▸ Exercise aim:
Return, exactly and in full, the lines of the records below starting at the one with "and GPS module" and ending at the one with "## BOM List", and no other lines.

▸ Source records:
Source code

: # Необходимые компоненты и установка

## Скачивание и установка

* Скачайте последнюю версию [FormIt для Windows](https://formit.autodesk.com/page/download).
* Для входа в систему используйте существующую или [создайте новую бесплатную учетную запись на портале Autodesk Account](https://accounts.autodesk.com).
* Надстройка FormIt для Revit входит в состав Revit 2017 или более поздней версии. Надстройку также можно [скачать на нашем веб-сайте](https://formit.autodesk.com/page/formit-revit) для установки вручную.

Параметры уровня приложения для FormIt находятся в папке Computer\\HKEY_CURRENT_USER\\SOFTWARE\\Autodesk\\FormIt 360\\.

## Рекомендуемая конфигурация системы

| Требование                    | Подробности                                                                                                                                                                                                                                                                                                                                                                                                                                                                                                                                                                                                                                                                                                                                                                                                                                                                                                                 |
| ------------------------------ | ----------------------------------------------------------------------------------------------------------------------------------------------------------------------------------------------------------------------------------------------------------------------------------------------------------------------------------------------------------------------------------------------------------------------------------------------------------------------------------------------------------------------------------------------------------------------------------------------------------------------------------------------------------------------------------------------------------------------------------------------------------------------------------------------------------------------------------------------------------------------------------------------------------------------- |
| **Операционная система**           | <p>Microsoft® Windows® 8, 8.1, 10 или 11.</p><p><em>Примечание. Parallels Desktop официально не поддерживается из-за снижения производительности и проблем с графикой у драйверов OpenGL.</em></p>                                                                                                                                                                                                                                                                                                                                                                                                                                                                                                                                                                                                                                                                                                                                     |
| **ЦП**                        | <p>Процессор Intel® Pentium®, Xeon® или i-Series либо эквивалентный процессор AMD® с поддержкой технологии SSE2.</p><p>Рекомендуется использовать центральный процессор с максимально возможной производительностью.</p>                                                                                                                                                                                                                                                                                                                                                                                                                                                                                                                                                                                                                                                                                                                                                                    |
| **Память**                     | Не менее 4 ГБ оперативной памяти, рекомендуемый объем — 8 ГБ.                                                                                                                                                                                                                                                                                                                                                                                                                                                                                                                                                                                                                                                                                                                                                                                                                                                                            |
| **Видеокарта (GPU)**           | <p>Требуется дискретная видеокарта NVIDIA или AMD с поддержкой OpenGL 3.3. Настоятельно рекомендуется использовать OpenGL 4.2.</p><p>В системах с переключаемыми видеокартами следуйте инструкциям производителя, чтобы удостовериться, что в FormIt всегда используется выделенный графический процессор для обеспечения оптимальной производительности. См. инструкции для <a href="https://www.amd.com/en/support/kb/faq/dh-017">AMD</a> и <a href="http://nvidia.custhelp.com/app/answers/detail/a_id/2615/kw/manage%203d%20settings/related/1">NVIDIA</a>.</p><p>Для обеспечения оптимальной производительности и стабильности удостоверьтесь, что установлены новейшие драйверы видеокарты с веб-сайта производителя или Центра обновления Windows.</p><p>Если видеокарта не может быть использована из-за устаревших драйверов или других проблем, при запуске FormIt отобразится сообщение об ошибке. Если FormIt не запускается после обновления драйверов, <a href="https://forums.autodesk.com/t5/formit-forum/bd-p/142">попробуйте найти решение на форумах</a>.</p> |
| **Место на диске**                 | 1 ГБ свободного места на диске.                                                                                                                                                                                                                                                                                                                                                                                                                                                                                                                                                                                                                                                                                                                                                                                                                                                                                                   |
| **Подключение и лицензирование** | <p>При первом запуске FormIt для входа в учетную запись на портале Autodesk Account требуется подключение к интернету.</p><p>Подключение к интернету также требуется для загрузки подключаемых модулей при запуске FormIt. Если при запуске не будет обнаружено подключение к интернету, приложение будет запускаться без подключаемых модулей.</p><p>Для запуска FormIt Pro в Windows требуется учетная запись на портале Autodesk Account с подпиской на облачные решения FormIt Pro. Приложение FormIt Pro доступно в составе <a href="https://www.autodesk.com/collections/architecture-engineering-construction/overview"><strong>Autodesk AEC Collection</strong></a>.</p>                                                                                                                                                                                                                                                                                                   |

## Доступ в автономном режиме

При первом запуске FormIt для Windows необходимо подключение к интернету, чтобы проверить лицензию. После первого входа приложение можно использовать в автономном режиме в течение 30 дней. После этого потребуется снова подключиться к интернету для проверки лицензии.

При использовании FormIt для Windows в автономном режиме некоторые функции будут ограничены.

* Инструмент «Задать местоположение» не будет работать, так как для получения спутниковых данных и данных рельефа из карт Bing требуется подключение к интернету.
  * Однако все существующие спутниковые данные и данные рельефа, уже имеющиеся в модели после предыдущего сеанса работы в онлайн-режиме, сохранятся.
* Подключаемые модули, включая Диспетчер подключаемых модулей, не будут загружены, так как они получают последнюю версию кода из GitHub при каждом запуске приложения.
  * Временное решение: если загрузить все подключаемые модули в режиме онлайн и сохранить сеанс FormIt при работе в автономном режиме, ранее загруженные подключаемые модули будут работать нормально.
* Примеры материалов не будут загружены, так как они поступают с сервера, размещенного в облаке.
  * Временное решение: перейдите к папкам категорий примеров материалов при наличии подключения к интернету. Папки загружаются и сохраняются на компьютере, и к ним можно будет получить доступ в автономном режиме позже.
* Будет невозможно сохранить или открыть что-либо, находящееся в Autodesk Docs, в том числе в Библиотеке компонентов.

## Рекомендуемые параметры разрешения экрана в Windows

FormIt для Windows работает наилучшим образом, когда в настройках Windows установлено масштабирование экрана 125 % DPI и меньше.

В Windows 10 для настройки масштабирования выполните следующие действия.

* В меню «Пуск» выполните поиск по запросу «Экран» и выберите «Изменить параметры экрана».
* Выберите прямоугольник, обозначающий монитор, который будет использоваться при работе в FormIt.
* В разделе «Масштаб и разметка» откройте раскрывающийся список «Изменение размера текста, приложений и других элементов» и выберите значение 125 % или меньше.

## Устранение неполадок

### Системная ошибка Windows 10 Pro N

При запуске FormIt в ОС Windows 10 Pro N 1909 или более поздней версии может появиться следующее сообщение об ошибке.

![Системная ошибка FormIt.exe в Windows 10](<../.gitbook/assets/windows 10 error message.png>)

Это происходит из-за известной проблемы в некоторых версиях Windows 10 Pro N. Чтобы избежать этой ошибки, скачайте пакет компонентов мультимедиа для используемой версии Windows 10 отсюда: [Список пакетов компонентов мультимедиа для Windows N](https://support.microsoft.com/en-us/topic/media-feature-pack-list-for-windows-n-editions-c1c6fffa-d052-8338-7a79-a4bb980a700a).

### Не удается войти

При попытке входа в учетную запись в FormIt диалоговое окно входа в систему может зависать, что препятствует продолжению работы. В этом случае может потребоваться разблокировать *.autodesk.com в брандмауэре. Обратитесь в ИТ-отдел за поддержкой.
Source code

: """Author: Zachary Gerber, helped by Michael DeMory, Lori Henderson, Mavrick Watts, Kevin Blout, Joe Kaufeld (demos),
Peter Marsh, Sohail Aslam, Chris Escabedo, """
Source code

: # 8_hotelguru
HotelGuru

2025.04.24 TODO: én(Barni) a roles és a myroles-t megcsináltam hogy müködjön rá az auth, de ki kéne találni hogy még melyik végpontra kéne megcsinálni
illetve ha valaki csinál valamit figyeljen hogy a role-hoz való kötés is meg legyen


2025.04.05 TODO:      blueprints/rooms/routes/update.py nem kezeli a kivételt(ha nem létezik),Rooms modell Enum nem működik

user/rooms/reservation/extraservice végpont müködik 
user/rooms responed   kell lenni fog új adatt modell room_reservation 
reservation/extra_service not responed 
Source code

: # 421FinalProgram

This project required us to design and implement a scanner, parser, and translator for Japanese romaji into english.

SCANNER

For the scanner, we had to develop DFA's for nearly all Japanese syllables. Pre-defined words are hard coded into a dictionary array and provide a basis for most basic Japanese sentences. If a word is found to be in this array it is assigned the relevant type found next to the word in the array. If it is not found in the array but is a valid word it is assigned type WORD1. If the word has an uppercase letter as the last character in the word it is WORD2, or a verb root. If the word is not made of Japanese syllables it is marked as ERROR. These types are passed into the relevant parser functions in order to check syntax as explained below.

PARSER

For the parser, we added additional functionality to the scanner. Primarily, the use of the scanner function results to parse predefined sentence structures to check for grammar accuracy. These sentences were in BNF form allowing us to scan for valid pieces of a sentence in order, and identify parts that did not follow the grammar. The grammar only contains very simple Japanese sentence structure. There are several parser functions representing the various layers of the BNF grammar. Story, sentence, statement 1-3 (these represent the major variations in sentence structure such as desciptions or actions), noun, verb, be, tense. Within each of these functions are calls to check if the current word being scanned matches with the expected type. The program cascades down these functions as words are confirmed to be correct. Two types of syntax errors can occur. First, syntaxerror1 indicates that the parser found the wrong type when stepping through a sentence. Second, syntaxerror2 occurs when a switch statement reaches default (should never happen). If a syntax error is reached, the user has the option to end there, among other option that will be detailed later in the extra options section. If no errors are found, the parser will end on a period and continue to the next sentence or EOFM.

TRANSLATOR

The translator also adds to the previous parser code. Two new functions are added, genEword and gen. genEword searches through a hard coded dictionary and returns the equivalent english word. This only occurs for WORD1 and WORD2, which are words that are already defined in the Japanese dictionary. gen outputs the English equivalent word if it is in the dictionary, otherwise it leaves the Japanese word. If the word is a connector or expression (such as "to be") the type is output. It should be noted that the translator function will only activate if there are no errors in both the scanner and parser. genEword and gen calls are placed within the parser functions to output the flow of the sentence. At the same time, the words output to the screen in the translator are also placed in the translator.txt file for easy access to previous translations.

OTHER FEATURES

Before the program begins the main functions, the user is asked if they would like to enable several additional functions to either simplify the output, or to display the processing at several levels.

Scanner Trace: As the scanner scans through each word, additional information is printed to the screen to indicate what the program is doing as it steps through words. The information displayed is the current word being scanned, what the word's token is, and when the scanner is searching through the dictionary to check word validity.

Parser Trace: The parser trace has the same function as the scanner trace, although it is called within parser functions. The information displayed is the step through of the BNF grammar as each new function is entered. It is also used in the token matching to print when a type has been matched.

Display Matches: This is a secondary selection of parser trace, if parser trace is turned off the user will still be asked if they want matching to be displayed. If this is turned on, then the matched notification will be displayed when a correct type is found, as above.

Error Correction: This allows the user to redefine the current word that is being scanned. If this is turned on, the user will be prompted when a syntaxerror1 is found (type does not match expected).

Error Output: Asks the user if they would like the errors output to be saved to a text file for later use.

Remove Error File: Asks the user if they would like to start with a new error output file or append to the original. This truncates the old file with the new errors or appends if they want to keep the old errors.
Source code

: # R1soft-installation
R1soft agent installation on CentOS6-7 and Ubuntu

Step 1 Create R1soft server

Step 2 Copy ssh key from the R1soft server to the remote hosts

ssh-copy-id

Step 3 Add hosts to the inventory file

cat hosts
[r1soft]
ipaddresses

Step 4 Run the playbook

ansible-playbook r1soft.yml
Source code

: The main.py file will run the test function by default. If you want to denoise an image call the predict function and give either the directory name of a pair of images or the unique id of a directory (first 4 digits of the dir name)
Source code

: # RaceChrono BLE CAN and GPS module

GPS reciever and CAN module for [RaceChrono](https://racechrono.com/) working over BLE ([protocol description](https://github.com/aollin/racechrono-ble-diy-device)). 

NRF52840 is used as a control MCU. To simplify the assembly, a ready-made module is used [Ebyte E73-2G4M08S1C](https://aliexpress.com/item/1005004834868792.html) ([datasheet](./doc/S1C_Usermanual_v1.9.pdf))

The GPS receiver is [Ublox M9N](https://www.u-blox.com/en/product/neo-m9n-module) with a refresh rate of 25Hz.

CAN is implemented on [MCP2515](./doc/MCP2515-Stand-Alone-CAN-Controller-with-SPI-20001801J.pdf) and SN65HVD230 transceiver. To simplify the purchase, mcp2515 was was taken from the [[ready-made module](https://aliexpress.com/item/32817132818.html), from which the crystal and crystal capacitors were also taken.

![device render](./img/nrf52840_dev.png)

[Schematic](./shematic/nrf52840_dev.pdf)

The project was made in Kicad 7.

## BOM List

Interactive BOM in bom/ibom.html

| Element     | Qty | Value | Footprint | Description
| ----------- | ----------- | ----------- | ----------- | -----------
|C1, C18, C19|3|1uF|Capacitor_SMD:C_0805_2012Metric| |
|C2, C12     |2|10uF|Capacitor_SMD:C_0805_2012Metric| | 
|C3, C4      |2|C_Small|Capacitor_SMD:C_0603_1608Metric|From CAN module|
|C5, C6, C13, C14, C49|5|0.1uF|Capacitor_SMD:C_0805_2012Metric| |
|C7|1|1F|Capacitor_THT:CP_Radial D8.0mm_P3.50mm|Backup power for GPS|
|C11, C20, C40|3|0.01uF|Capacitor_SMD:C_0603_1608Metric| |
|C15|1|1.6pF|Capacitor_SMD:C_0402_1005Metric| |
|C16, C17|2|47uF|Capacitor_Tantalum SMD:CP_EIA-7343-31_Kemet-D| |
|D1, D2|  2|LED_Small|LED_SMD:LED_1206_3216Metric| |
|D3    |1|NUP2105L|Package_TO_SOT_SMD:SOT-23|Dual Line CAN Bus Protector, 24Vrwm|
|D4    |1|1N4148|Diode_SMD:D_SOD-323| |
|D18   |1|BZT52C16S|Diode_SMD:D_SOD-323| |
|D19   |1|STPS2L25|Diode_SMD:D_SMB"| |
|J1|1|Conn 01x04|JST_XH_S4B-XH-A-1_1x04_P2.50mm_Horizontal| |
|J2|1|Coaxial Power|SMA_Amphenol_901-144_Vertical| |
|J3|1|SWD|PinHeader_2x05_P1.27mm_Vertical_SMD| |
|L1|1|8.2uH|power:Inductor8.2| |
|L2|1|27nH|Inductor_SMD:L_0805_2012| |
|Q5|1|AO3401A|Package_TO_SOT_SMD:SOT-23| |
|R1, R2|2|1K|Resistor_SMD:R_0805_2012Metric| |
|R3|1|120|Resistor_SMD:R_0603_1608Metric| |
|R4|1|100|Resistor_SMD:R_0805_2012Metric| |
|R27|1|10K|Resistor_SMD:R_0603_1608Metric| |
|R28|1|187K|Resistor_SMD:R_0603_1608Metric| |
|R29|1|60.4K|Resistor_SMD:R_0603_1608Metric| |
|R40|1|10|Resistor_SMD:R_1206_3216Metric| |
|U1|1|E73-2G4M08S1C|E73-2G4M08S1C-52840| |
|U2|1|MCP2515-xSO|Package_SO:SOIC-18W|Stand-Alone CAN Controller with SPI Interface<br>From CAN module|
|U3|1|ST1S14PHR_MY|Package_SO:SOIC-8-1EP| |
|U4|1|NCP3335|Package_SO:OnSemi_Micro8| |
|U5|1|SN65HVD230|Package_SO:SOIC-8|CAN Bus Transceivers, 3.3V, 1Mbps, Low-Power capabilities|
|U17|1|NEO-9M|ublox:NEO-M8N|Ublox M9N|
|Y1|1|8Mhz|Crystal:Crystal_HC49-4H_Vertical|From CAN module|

▸ Answer box:
: # RaceChrono BLE CAN and GPS module

GPS reciever and CAN module for [RaceChrono](https://racechrono.com/) working over BLE ([protocol description](https://github.com/aollin/racechrono-ble-diy-device)). 

NRF52840 is used as a control MCU. To simplify the assembly, a ready-made module is used [Ebyte E73-2G4M08S1C](https://aliexpress.com/item/1005004834868792.html) ([datasheet](./doc/S1C_Usermanual_v1.9.pdf))

The GPS receiver is [Ublox M9N](https://www.u-blox.com/en/product/neo-m9n-module) with a refresh rate of 25Hz.

CAN is implemented on [MCP2515](./doc/MCP2515-Stand-Alone-CAN-Controller-with-SPI-20001801J.pdf) and SN65HVD230 transceiver. To simplify the purchase, mcp2515 was was taken from the [[ready-made module](https://aliexpress.com/item/32817132818.html), from which the crystal and crystal capacitors were also taken.

![device render](./img/nrf52840_dev.png)

[Schematic](./shematic/nrf52840_dev.pdf)

The project was made in Kicad 7.

## BOM List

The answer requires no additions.